*** Opening TASK DATA ***

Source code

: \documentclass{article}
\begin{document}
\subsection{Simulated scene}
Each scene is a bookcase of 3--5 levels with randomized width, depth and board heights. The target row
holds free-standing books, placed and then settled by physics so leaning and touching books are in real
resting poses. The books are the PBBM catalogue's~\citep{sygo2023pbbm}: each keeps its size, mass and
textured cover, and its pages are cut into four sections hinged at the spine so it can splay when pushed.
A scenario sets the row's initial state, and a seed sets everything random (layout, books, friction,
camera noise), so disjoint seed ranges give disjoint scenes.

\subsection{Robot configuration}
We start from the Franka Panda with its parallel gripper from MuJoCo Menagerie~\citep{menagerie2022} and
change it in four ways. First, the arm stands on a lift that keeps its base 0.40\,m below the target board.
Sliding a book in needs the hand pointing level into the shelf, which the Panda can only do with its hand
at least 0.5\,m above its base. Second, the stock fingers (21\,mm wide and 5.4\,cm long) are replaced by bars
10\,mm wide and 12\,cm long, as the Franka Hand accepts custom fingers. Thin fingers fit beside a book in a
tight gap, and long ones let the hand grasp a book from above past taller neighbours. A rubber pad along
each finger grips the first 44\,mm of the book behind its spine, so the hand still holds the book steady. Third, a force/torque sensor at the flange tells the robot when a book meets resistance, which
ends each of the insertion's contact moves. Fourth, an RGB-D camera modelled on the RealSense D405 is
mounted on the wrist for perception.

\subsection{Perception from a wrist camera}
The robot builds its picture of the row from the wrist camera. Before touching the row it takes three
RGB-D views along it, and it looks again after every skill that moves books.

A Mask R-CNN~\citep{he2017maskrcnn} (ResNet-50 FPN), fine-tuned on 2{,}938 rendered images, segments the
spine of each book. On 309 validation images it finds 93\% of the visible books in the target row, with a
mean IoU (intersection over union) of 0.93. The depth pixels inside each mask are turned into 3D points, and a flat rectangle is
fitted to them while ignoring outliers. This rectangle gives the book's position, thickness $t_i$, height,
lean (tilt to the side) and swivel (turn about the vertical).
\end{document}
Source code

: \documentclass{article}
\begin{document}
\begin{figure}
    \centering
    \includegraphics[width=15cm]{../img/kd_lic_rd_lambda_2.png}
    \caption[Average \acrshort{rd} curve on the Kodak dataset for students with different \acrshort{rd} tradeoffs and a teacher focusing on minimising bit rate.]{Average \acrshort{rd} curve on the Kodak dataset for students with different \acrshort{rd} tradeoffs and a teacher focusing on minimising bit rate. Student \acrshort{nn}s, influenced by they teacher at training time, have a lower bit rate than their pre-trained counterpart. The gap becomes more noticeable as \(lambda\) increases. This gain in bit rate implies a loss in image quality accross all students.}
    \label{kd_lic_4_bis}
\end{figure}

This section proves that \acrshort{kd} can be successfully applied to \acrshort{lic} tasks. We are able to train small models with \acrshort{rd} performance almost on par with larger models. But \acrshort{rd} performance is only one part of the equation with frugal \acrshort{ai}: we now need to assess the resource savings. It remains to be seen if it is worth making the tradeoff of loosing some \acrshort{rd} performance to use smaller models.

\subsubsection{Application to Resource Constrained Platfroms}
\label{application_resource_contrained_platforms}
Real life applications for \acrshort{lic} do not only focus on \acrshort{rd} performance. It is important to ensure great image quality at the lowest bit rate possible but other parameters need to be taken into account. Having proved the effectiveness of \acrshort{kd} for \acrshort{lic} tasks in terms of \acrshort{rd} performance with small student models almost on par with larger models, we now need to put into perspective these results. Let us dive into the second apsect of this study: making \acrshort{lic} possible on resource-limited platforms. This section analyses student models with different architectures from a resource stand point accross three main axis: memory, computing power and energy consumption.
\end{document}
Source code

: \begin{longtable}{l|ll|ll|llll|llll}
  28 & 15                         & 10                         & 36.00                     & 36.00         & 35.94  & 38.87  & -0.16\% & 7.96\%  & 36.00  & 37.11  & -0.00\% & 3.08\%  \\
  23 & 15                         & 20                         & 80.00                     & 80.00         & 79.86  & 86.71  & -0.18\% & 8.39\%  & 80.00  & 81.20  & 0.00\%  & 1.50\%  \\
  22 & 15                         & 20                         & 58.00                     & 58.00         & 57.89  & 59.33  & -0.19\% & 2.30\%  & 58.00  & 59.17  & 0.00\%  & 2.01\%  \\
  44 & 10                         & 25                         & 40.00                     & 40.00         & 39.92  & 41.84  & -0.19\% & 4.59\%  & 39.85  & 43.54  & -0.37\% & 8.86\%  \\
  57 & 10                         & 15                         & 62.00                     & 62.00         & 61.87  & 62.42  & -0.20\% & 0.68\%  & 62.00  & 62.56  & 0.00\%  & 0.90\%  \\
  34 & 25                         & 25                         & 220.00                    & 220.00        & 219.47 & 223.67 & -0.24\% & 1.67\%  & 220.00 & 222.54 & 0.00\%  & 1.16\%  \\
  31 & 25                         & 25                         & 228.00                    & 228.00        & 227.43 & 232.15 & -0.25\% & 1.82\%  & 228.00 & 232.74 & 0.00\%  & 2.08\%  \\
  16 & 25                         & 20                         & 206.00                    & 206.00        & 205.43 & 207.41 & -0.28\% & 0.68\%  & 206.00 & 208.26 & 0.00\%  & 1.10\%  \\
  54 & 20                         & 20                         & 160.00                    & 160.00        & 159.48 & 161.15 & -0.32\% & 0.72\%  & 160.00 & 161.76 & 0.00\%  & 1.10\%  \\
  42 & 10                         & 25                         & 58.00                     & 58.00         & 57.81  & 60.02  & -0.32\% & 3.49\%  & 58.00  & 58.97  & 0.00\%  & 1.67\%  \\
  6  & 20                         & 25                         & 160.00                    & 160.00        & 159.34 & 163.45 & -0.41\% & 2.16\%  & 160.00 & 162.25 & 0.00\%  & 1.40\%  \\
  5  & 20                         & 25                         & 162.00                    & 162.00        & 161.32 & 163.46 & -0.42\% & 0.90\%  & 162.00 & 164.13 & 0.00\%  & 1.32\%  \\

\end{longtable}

*** Closing TASK DATA ***

- [PROBLEM DETAILS]:
Reproduce the listing above verbatim, from first line to last.

- [WRITTEN RESPONSE]:
Source code

: \documentclass{article}
\begin{document}
\subsection{Simulated scene}
Each scene is a bookcase of 3--5 levels with randomized width, depth and board heights. The target row
holds free-standing books, placed and then settled by physics so leaning and touching books are in real
resting poses. The books are the PBBM catalogue's~\citep{sygo2023pbbm}: each keeps its size, mass and
textured cover, and its pages are cut into four sections hinged at the spine so it can splay when pushed.
A scenario sets the row's initial state, and a seed sets everything random (layout, books, friction,
camera noise), so disjoint seed ranges give disjoint scenes.

\subsection{Robot configuration}
We start from the Franka Panda with its parallel gripper from MuJoCo Menagerie~\citep{menagerie2022} and
change it in four ways. First, the arm stands on a lift that keeps its base 0.40\,m below the target board.
Sliding a book in needs the hand pointing level into the shelf, which the Panda can only do with its hand
at least 0.5\,m above its base. Second, the stock fingers (21\,mm wide and 5.4\,cm long) are replaced by bars
10\,mm wide and 12\,cm long, as the Franka Hand accepts custom fingers. Thin fingers fit beside a book in a
tight gap, and long ones let the hand grasp a book from above past taller neighbours. A rubber pad along
each finger grips the first 44\,mm of the book behind its spine, so the hand still holds the book steady. Third, a force/torque sensor at the flange tells the robot when a book meets resistance, which
ends each of the insertion's contact moves. Fourth, an RGB-D camera modelled on the RealSense D405 is
mounted on the wrist for perception.

\subsection{Perception from a wrist camera}
The robot builds its picture of the row from the wrist camera. Before touching the row it takes three
RGB-D views along it, and it looks again after every skill that moves books.

A Mask R-CNN~\citep{he2017maskrcnn} (ResNet-50 FPN), fine-tuned on 2{,}938 rendered images, segments the
spine of each book. On 309 validation images it finds 93\% of the visible books in the target row, with a
mean IoU (intersection over union) of 0.93. The depth pixels inside each mask are turned into 3D points, and a flat rectangle is
fitted to them while ignoring outliers. This rectangle gives the book's position, thickness $t_i$, height,
lean (tilt to the side) and swivel (turn about the vertical).
\end{document}
Source code

: \documentclass{article}
\begin{document}
\begin{figure}
    \centering
    \includegraphics[width=15cm]{../img/kd_lic_rd_lambda_2.png}
    \caption[Average \acrshort{rd} curve on the Kodak dataset for students with different \acrshort{rd} tradeoffs and a teacher focusing on minimising bit rate.]{Average \acrshort{rd} curve on the Kodak dataset for students with different \acrshort{rd} tradeoffs and a teacher focusing on minimising bit rate. Student \acrshort{nn}s, influenced by they teacher at training time, have a lower bit rate than their pre-trained counterpart. The gap becomes more noticeable as \(lambda\) increases. This gain in bit rate implies a loss in image quality accross all students.}
    \label{kd_lic_4_bis}
\end{figure}

This section proves that \acrshort{kd} can be successfully applied to \acrshort{lic} tasks. We are able to train small models with \acrshort{rd} performance almost on par with larger models. But \acrshort{rd} performance is only one part of the equation with frugal \acrshort{ai}: we now need to assess the resource savings. It remains to be seen if it is worth making the tradeoff of loosing some \acrshort{rd} performance to use smaller models.

\subsubsection{Application to Resource Constrained Platfroms}
\label{application_resource_contrained_platforms}
Real life applications for \acrshort{lic} do not only focus on \acrshort{rd} performance. It is important to ensure great image quality at the lowest bit rate possible but other parameters need to be taken into account. Having proved the effectiveness of \acrshort{kd} for \acrshort{lic} tasks in terms of \acrshort{rd} performance with small student models almost on par with larger models, we now need to put into perspective these results. Let us dive into the second apsect of this study: making \acrshort{lic} possible on resource-limited platforms. This section analyses student models with different architectures from a resource stand point accross three main axis: memory, computing power and energy consumption.
\end{document}
Source code

: \begin{longtable}{l|ll|ll|llll|llll}
  28 & 15                         & 10                         & 36.00                     & 36.00         & 35.94  & 38.87  & -0.16\% & 7.96\%  & 36.00  & 37.11  & -0.00\% & 3.08\%  \\
  23 & 15                         & 20                         & 80.00                     & 80.00         & 79.86  & 86.71  & -0.18\% & 8.39\%  & 80.00  & 81.20  & 0.00\%  & 1.50\%  \\
  22 & 15                         & 20                         & 58.00                     & 58.00         & 57.89  & 59.33  & -0.19\% & 2.30\%  & 58.00  & 59.17  & 0.00\%  & 2.01\%  \\
  44 & 10                         & 25                         & 40.00                     & 40.00         & 39.92  & 41.84  & -0.19\% & 4.59\%  & 39.85  & 43.54  & -0.37\% & 8.86\%  \\
  57 & 10                         & 15                         & 62.00                     & 62.00         & 61.87  & 62.42  & -0.20\% & 0.68\%  & 62.00  & 62.56  & 0.00\%  & 0.90\%  \\
  34 & 25                         & 25                         & 220.00                    & 220.00        & 219.47 & 223.67 & -0.24\% & 1.67\%  & 220.00 & 222.54 & 0.00\%  & 1.16\%  \\
  31 & 25                         & 25                         & 228.00                    & 228.00        & 227.43 & 232.15 & -0.25\% & 1.82\%  & 228.00 & 232.74 & 0.00\%  & 2.08\%  \\
  16 & 25                         & 20                         & 206.00                    & 206.00        & 205.43 & 207.41 & -0.28\% & 0.68\%  & 206.00 & 208.26 & 0.00\%  & 1.10\%  \\
  54 & 20                         & 20                         & 160.00                    & 160.00        & 159.48 & 161.15 & -0.32\% & 0.72\%  & 160.00 & 161.76 & 0.00\%  & 1.10\%  \\
  42 & 10                         & 25                         & 58.00                     & 58.00         & 57.81  & 60.02  & -0.32\% & 3.49\%  & 58.00  & 58.97  & 0.00\%  & 1.67\%  \\
  6  & 20                         & 25                         & 160.00                    & 160.00        & 159.34 & 163.45 & -0.41\% & 2.16\%  & 160.00 & 162.25 & 0.00\%  & 1.40\%  \\
  5  & 20                         & 25                         & 162.00                    & 162.00        & 161.32 & 163.46 & -0.42\% & 0.90\%  & 162.00 & 164.13 & 0.00\%  & 1.32\%  \\

\end{longtable}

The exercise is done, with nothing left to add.